Sicuramente ci si attende un generale consolidamento della tecnologia LDMOS poiché, essendo relativamente giovane, è soggetta a revisioni e cambiamenti piuttosto frequenti che vengono operati al fine di renderla più performante e più resistente ai guasti. Abbiamo già assistito ad un'involuzione dei dispositivi aventi tensione di alimentazione a 50V, di contro un forte impulso sta avendo la produzione di quelli alimentati a 32V.
E' bene ricordare che il dispositivo MOS (analogamente LDMOS) è intrinsecamente più delicato di quello bipolare a causa della facile perforabilità dello strato di ossido sottile presente sotto il gate. Allo scopo di ovviare a questo pericoloso inconveniente, nelle ultime produzioni sono stati implementati circuiti a diodi introdotti all'interno degli stessi dispositivi, che esplicano una protezione nei confronti delle temute cariche elettrostatiche che vengono accidentalmente indotte (ESD).
Nel settore del broadcast gli LDMOS hanno pagato il prezzo aggiuntivo di dover trattare potenze di qualche ordine di grandezza superiore rispetto ai valori in gioco in applicazioni del campo telecom-GSM. Si è quindi presentata la necessità di affrontare e risolvere una notevole problematica termica; in alcuni progetti è stato necessario ricorrere a processi di lappatura delle superfici di contatto tra flangia del transistor e dissipatore, il tutto congiunto all'adozione del rame per la realizzazione dei dissipatori stessi in luogo del tradizionale alluminio, così da evitare pericolosi gradienti termici che a lungo andare produrrebbero stress ai dispositivi, inficiandone di conseguenza le prestazioni.
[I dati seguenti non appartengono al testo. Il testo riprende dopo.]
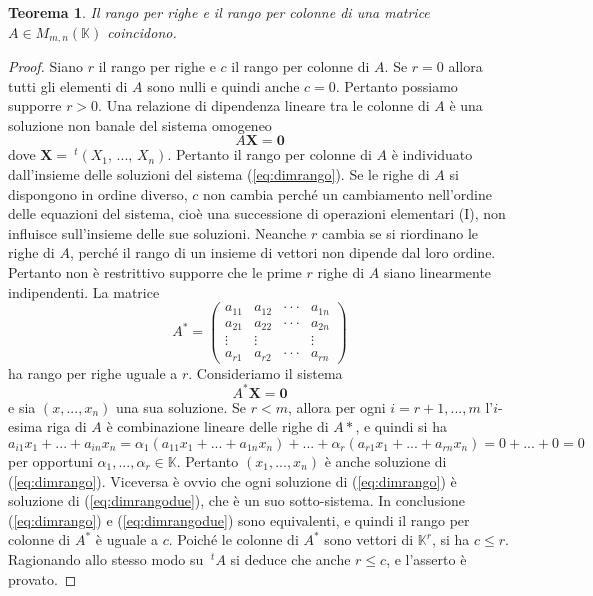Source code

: \documentclass{article}
\theoremstyle{plain}
\newtheorem{thm}{Teorema}[section]
\theoremstyle{definition}
\theoremstyle{remark}
\begin{document}
\begin{bxthm}
\begin{thm}
    Il rango per righe e il rango per colonne di una matrice  $A\in M_{m,n}(\mathbb{K})$ coincidono.
\end{thm}
\end{bxthm}
\begin{proof}
    Siano $r$ il rango per righe e $c$ il rango per colonne di $A$. 
    Se $r=0$ allora tutti gli elementi di $A$ sono nulli e quindi anche $c=0$. 
    Pertanto possiamo supporre $r>0$.
    Una relazione di dipendenza lineare tra le colonne di $A$ è una soluzione non banale del sistema omogeneo
    \begin{equation}\label{eq:dimrango}
        A\mathbf{X}=\mathbf{0}
    \end{equation}
    dove $\mathbf{X}=\ ^{t}(X_{1},\,...,\,X_{n})$. Pertanto il rango per colonne di $A$ è individuato dall'insieme 
    delle soluzioni del sistema (\ref{eq:dimrango}). 
    Se le righe di $A$ si dispongono in ordine diverso, $c$ non cambia perché un cambiamento nell'ordine 
    delle equazioni del sistema, cioè una successione di operazioni elementari (I), non influisce 
    sull'insieme delle sue soluzioni. Neanche $r$ cambia se si riordinano le righe di $A$, perché il rango di 
    un insieme di vettori non dipende dal loro ordine.
    Pertanto non è restrittivo supporre che le prime $r$ righe di $A$ siano linearmente indipendenti. 
    La matrice
    \[
        A^{*}=
        \begin{pmatrix}
            a_{11}&a_{12}&\cdot\cdot\cdot&a_{1n}\\ 
            a_{21}&a_{22}&\cdot\cdot\cdot&a_{2n}\\ 
            \vdots&\vdots&&\vdots\\ 
            a_{r1}&a_{r2}&\cdot\cdot\cdot&a_{rn}
        \end{pmatrix}
    \]
    ha rango per righe uguale a $r$.
    Consideriamo il sistema 
    \begin{equation}\label{eq:dimrangodue}
        A^{*}\mathbf{X}=\mathbf{0}    
    \end{equation}
    e sia $(x,...,x_n)$ una sua soluzione. Se $r<m$, allora per ogni $i=r+1,...,m$
    l'$i$-esima riga di $A$ è combinazione lineare delle righe di $A*$, e quindi si ha
    \[a_{i1}x_1+...+a_{in}x_n = \alpha_1(a_{11}x_1 + ... + a_{1n}x_n)+ ... +\alpha_r(a_{r1}x_1 + ... + a_{rn}x_n)=0+...+0=0\]
    per opportuni $\alpha_1,..., \alpha_r \in \mathbb{K}$. 
    Pertanto $(x_1,...,x_n)$ è anche soluzione di (\ref{eq:dimrango}). 
    Viceversa è ovvio che ogni soluzione di (\ref{eq:dimrango}) è soluzione di (\ref{eq:dimrangodue}), 
    che è un suo sotto-sistema. In conclusione (\ref{eq:dimrango}) e (\ref{eq:dimrangodue}) sono equivalenti, 
    e quindi il rango per colonne di $A^*$ è uguale a $c$. 
    Poiché le colonne di $A^*$ sono vettori di $\mathbb{K}^r$, si ha $c\leq r$.
    Ragionando allo stesso modo su $\ ^{t}A$ si deduce che anche $r\leq c$, e l'asserto è provato.
\end{proof}
\end{document}
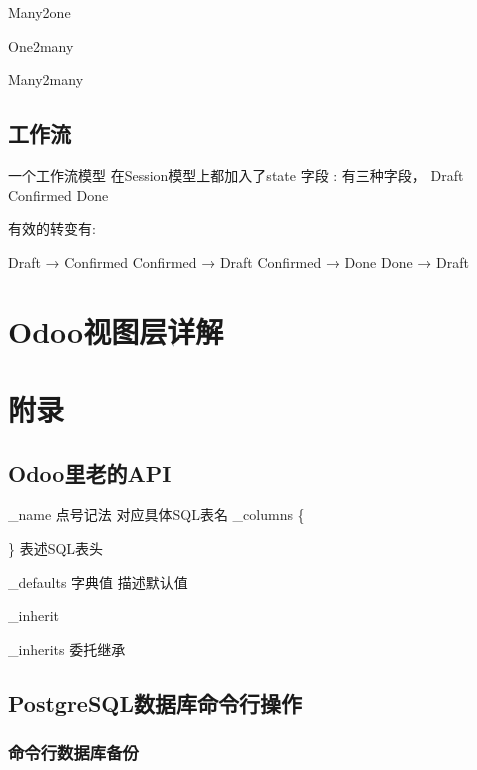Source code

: \documentclass[11pt,a4paper]{sphinxmanual}
\begin{document}
Many2one

One2many

Many2many



\section{工作流}
\label{sec-11-6}
一个工作流模型 在Session模型上都加入了state 字段  : 有三种字段， Draft Confirmed Done

有效的转变有: 

Draft →  Confirmed 
Confirmed → Draft
Confirmed → Done
Done → Draft 






\chapter{Odoo视图层详解}
\label{sec-12}

















\chapter{附录}
\label{sec-13}
\section{Odoo里老的API}
\label{sec-13-1}


\_name 点号记法  对应具体SQL表名
\_columns \{

\}         表述SQL表头

\_defaults  字典值 描述默认值

\_inherit

\_inherits 委托继承



\section{PostgreSQL数据库命令行操作}
\label{sec-13-2}
\subsection{命令行数据库备份}
\label{sec-13-2-1}
\end{document}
Già al momento, la coesistenza delle due tecnologie, BIPOLARE e LDMOS, in apparati amplificatori di potenza dedicati al broadcast sembra esclusa. Il cliente è orientato in modo praticamente univoco verso la LDMOS TECHNOLOGY: questa è nettamente preminente in quanto esibisce una linearità sensibilmente maggiore a livello di parametri video, accanto ad una distorsione tipica inferiore rispetto alla bipolare, entrambe caratteristiche quanto mai necessarie alla luce degli annunciati sviluppi dei sistemi di trasmissione di tipo DVB-T (digital video broadcasting-terrestrial).
Solamente contemplando l'impiego della tecnologia LDMOS si riesce a minimizzare in maniera significativa l'Output Back-off, grandezza rappresentativa della riduzione di potenza in uscita da "pagare" nella conversione della trasmissione da analogica a digitale. Infatti, solo in presenza di questa tecnologia è pensabile intervenire con una efficace precorrezione del segnale digitale in fase di modulazione, così da far tendere al minimo, quantificabile in circa 4dB, la regressione di potenza.